◆ **To do**: Please print exactly the lines below, from the start of the material up to and including the line with "multicompartment | [Cutsuridis", but none of the pictures.

◆ ◆ ◆ ◆

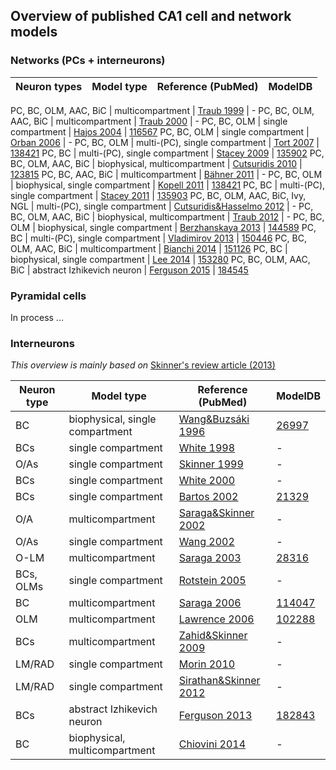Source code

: ## Overview of published CA1 cell and network models

### Networks (PCs + interneurons)

Neuron types | Model type | Reference (PubMed) | ModelDB
---------- | ---------- | ---------- | ----------

PC, BC, OLM, AAC, BiC | multicompartment | [Traub 1999](http://www.ncbi.nlm.nih.gov/pubmed/9920671) | -
PC, BC, OLM, AAC, BiC | multicompartment | [Traub 2000](http://www.ncbi.nlm.nih.gov/pubmed/10704482) | -
PC, BC, OLM | single compartment | [Hajos 2004](http://www.ncbi.nlm.nih.gov/pubmed/15183510) | [116567](https://senselab.med.yale.edu/modeldb/showModel.cshtml?model=116567)
PC, BC, OLM | single compartment | [Orban 2006](http://www.ncbi.nlm.nih.gov/pubmed/16899632) | -
PC, BC, OLM | multi-(PC), single compartment | [Tort 2007](http://www.ncbi.nlm.nih.gov/pubmed/17679692) | [138421](https://senselab.med.yale.edu/modeldb/showModel.cshtml?model=138421)
PC, BC | multi-(PC), single compartment | [Stacey 2009](http://www.ncbi.nlm.nih.gov/pubmed/19657077) | [135902](https://senselab.med.yale.edu/modeldb/showModel.cshtml?model=135902)
PC, BC, OLM, AAC, BiC | biophysical, multicompartment | [Cutsuridis 2010](http://www.ncbi.nlm.nih.gov/pubmed/19489002) | [123815](https://senselab.med.yale.edu/modeldb/showModel.cshtml?model=123815)
PC, BC, AAC, BiC | multicompartment | [Bähner 2011](http://www.ncbi.nlm.nih.gov/pubmed/21768381) | -
PC, BC, OLM | biophysical, single compartment | [Kopell 2011](http://link.springer.com/book/10.1007%2F978-1-4419-0996-1) | [138421](https://senselab.med.yale.edu/modeldb/showModel.cshtml?model=138421)
PC, BC | multi-(PC), single compartment | [Stacey 2011](http://www.ncbi.nlm.nih.gov/pubmed/21273309) | [135903](https://senselab.med.yale.edu/modeldb/showModel.cshtml?model=135903)
PC, BC, OLM, AAC, BiC, Ivy, NGL | multi-(PC), single compartment | [Cutsuridis&Hasselmo 2012](http://www.ncbi.nlm.nih.gov/pubmed/22252986) | -
PC, BC, OLM, AAC, BiC | biophysical, multicompartment | [Traub 2012](http://www.ncbi.nlm.nih.gov/pubmed/22697272) | -
PC, BC, OLM | biophysical, single compartment | [Berzhanskaya 2013](http://www.ncbi.nlm.nih.gov/pubmed/23053863) | [144589](https://senselab.med.yale.edu/modeldb/showModel.cshtml?model=144589)
PC, BC | multi-(PC), single compartment | [Vladimirov 2013](http://www.ncbi.nlm.nih.gov/pubmed/23992155) | [150446](https://senselab.med.yale.edu/modeldb/showModel.cshtml?model=150446)
PC, BC, OLM, AAC, BiC | multicompartment | [Bianchi 2014](http://www.ncbi.nlm.nih.gov/pubmed/24123649) | [151126](https://senselab.med.yale.edu/modeldb/showModel.cshtml?model=151126)
PC, BC | biophysical, single compartment | [Lee 2014](http://www.ncbi.nlm.nih.gov/pubmed/24836505) | [153280](https://senselab.med.yale.edu/modeldb/showModel.cshtml?model=153280)
PC, BC, OLM, AAC, BiC | abstract Izhikevich neuron | [Ferguson 2015](http://www.ncbi.nlm.nih.gov/pubmed/26300744) | [184545](http://senselab.med.yale.edu/modelDB/showModel.cshtml?model=184545)

### Pyramidal cells
In process ...


### Interneurons
*This overview is mainly based on* [Skinner's review article (2013)](http://link.springer.com/referenceworkentry/10.1007/978-1-4614-7320-6_29-1)

Neuron type | Model type | Reference (PubMed) | ModelDB
---------- | ---------- | ---------- | ----------
BC | biophysical, single compartment | [Wang&Buzsáki 1996](http://www.ncbi.nlm.nih.gov/pubmed/8815919) | [26997](https://senselab.med.yale.edu/modeldb/showModel.cshtml?model=26997)
BCs | single compartment | [White 1998](http://www.ncbi.nlm.nih.gov/pubmed/9580271) | -
O/As | single compartment | [Skinner 1999](http://www.ncbi.nlm.nih.gov/pubmed/10085354) | -
BCs | single compartment | [White 2000](http://www.ncbi.nlm.nih.gov/pubmed/10869419) | -
BCs | single compartment | [Bartos 2002](http://www.ncbi.nlm.nih.gov/pubmed/12235359) | [21329](https://senselab.med.yale.edu/modeldb/showModel.cshtml?model=21329)
O/A | multicompartment | [Saraga&Skinner 2002](http://www.ncbi.nlm.nih.gov/pubmed/12123697) | -
O/As | single compartment | [Wang 2002](http://www.ncbi.nlm.nih.gov/pubmed/11826054) | -
O-LM | multicompartment | [Saraga 2003](http://www.ncbi.nlm.nih.gov/pubmed/12923216) | [28316](http://senselab.med.yale.edu/ModelDB/showmodel.cshtml?model=28316)
BCs, OLMs | single compartment | [Rotstein 2005](http://www.ncbi.nlm.nih.gov/pubmed/15857967) | -
BC | multicompartment | [Saraga 2006](http://www.ncbi.nlm.nih.gov/pubmed/16339003) | [114047](https://senselab.med.yale.edu/modeldb/showModel.cshtml?model=114047)
OLM | multicompartment | [Lawrence 2006](http://www.ncbi.nlm.nih.gov/pubmed/17122058) | [102288](https://senselab.med.yale.edu/modeldb/showModel.cshtml?model=102288)
BCs | multicompartment | [Zahid&Skinner 2009](http://www.ncbi.nlm.nih.gov/pubmed/19171126) | -
LM/RAD | single compartment | [Morin 2010](http://www.ncbi.nlm.nih.gov/pubmed/20393060) | -
LM/RAD | single compartment | [Sirathan&Skinner 2012](http://www.ncbi.nlm.nih.gov/pubmed/22654751) | -
BCs | abstract Izhikevich neuron | [Ferguson 2013](http://www.ncbi.nlm.nih.gov/pubmed/24155715) | [182843](http://senselab.med.yale.edu/ModelDB/showmodel.cshtml?model=182843)
BC | biophysical, multicompartment | [Chiovini 2014](http://www.ncbi.nlm.nih.gov/pubmed/24853946) | -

◆ ◆ ◆ ◆

◆ **Solution**:
Source code

: ## Overview of published CA1 cell and network models

### Networks (PCs + interneurons)

Neuron types | Model type | Reference (PubMed) | ModelDB
---------- | ---------- | ---------- | ----------

PC, BC, OLM, AAC, BiC | multicompartment | [Traub 1999](http://www.ncbi.nlm.nih.gov/pubmed/9920671) | -
PC, BC, OLM, AAC, BiC | multicompartment | [Traub 2000](http://www.ncbi.nlm.nih.gov/pubmed/10704482) | -
PC, BC, OLM | single compartment | [Hajos 2004](http://www.ncbi.nlm.nih.gov/pubmed/15183510) | [116567](https://senselab.med.yale.edu/modeldb/showModel.cshtml?model=116567)
PC, BC, OLM | single compartment | [Orban 2006](http://www.ncbi.nlm.nih.gov/pubmed/16899632) | -
PC, BC, OLM | multi-(PC), single compartment | [Tort 2007](http://www.ncbi.nlm.nih.gov/pubmed/17679692) | [138421](https://senselab.med.yale.edu/modeldb/showModel.cshtml?model=138421)
PC, BC | multi-(PC), single compartment | [Stacey 2009](http://www.ncbi.nlm.nih.gov/pubmed/19657077) | [135902](https://senselab.med.yale.edu/modeldb/showModel.cshtml?model=135902)
PC, BC, OLM, AAC, BiC | biophysical, multicompartment | [Cutsuridis 2010](http://www.ncbi.nlm.nih.gov/pubmed/19489002) | [123815](https://senselab.med.yale.edu/modeldb/showModel.cshtml?model=123815)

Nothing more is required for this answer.